You can play with other values, by changing values in input.json or in public.json contents and check if the proof is correct. But also remember, that arithmetical operations in circuits work over finite fields, and the operations with too large values will not lead to an overflow. We'll return to these nuances later.
Going deeper
First, read the circom language docs, because many common things are not possible in circuits. A review of the language is not the purpose of this article, but a few notes are important to clarify the questions we will address next.

You should remember that a circuit has a number of operations that is known at compile time(!), so there cannot be cycles with unknown number of iterations, "new" signals instead of predefined ones, etc. All signals can only go forward, so any "second write" to the same signal is not possible (signals are immutable). Also, circuits allow only quadratic combinations of signals; you can make s <== a * b + c but cannot make s <== a * b * c + d (remember the graphical scheme of the part of the circuit shown here).

Another super-important thing is the meaning of operators <-- and === (when we write <== it means exactly <--- first, then ===). <-- generates a new signal from other signals and variables, and is used to calculate the next signal only (used when we generate a witness). While === adds a constraint, that is used to prove this computation (used to build the verification key). Missing constraints checks === after signals calculation with <-- can lead to a situation when your proving side calculates the witness correctly, but the proof check can return a "false positive" result on wrong, specially crafted data. It's described in more detaills in this video.

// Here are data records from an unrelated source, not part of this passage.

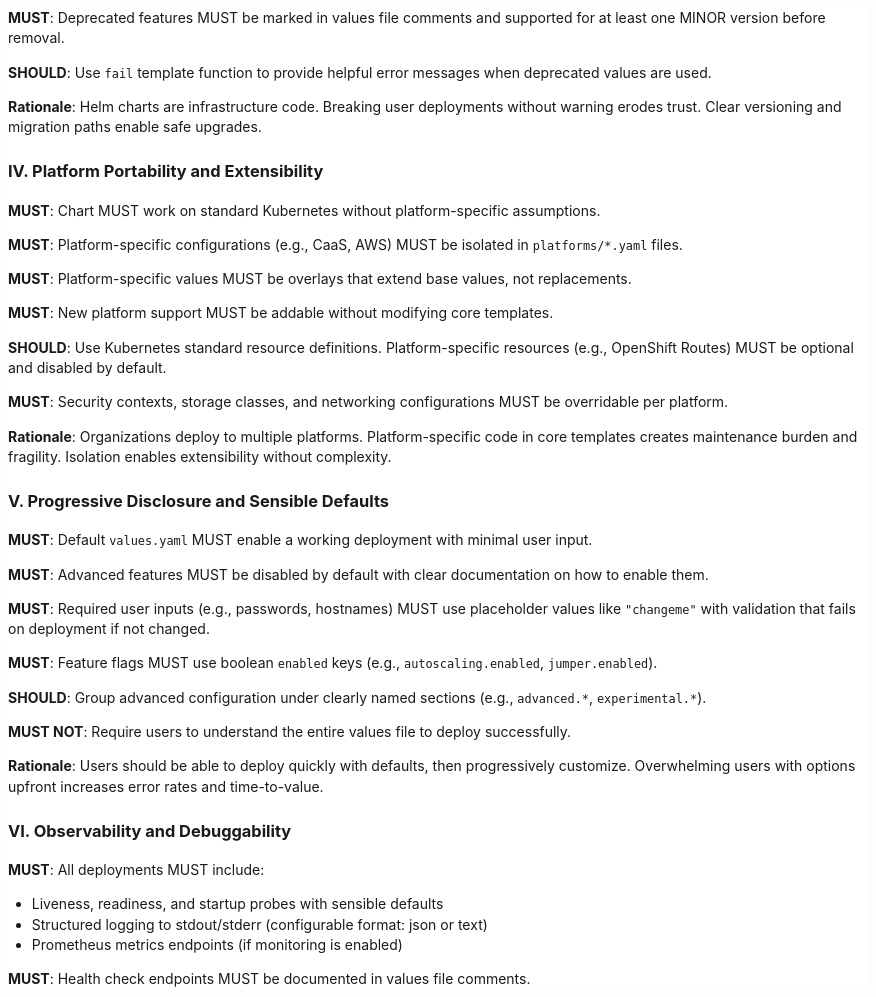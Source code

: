 **MUST**: Deprecated features MUST be marked in values file comments and supported for at least one MINOR version before removal.

**SHOULD**: Use `fail` template function to provide helpful error messages when deprecated values are used.

**Rationale**: Helm charts are infrastructure code. Breaking user deployments without warning erodes trust. Clear versioning and migration paths enable safe upgrades.

### IV. Platform Portability and Extensibility

**MUST**: Chart MUST work on standard Kubernetes without platform-specific assumptions.

**MUST**: Platform-specific configurations (e.g., CaaS, AWS) MUST be isolated in `platforms/*.yaml` files.

**MUST**: Platform-specific values MUST be overlays that extend base values, not replacements.

**MUST**: New platform support MUST be addable without modifying core templates.

**SHOULD**: Use Kubernetes standard resource definitions. Platform-specific resources (e.g., OpenShift Routes) MUST be optional and disabled by default.

**MUST**: Security contexts, storage classes, and networking configurations MUST be overridable per platform.

**Rationale**: Organizations deploy to multiple platforms. Platform-specific code in core templates creates maintenance burden and fragility. Isolation enables extensibility without complexity.

### V. Progressive Disclosure and Sensible Defaults

**MUST**: Default `values.yaml` MUST enable a working deployment with minimal user input.

**MUST**: Advanced features MUST be disabled by default with clear documentation on how to enable them.

**MUST**: Required user inputs (e.g., passwords, hostnames) MUST use placeholder values like `"changeme"` with validation that fails on deployment if not changed.

**MUST**: Feature flags MUST use boolean `enabled` keys (e.g., `autoscaling.enabled`, `jumper.enabled`).

**SHOULD**: Group advanced configuration under clearly named sections (e.g., `advanced.*`, `experimental.*`).

**MUST NOT**: Require users to understand the entire values file to deploy successfully.

**Rationale**: Users should be able to deploy quickly with defaults, then progressively customize. Overwhelming users with options upfront increases error rates and time-to-value.

### VI. Observability and Debuggability

**MUST**: All deployments MUST include:
- Liveness, readiness, and startup probes with sensible defaults
- Structured logging to stdout/stderr (configurable format: json or text)
- Prometheus metrics endpoints (if monitoring is enabled)

**MUST**: Health check endpoints MUST be documented in values file comments.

Let's continue to develop our next circuit.
Powering a*b
I will use one of our educational repos here (tested on Ubuntu 20.04) to automate all the steps mentioned above in a single bash script, allowing us to measure the time of execution and the size of generated files.

The main run_all.sh script takes CIRCUIT_NAME - name of .circom template file, and it does the following:

  • Downloads large "ptau" files from the snakjs repo (instead of generation) for POWERTAU power of tau
  • Re-creates a new empty BUILD_DIR for each new run, where all zkeys, wasm, inputs, proofs will be generated
  • Compiles the .circuit
  • Performs generation of the proving .zkey
  • Generates inputs
  • Generates the witness
  • Generates the proof
  • Checks the proof
  • Outputs file sizes, time of witness generation, proving, verifying

It's boring, but you'll really need similar automations because during development, you need to examine all parameters of your proving system, such as the time of witness generation, proving, verifying, size of files, amount of constraints, etc. Repos with circuits contain similar scripts (such as this one), because blind development of SNARKs is useless. It's better to study run_all.sh script, find where you can modify inputs, powers of tau, add your additional debug, or simply rewrite it as you like. In the repo, you will find the multiplier2.circom from the first example. You can run it with ./run_all.sh multiplier2 and experiment.

Now, let's try to prove calculation of something with more multiplications, for example (a*b)^N. You can try to modify previous multiplier2.circom to accomplish this, add accumulator vars in a cycle, and try to put multiplications in a single "signal-accumulator" like we do in other languages, but it will be painful because such a flow cannot be transformed to a one-way predefined circuit. The solution is to use fixed N as a circuit template parameter and generate the proving system for fixed N like "powering private (a*b) to the power of N=32".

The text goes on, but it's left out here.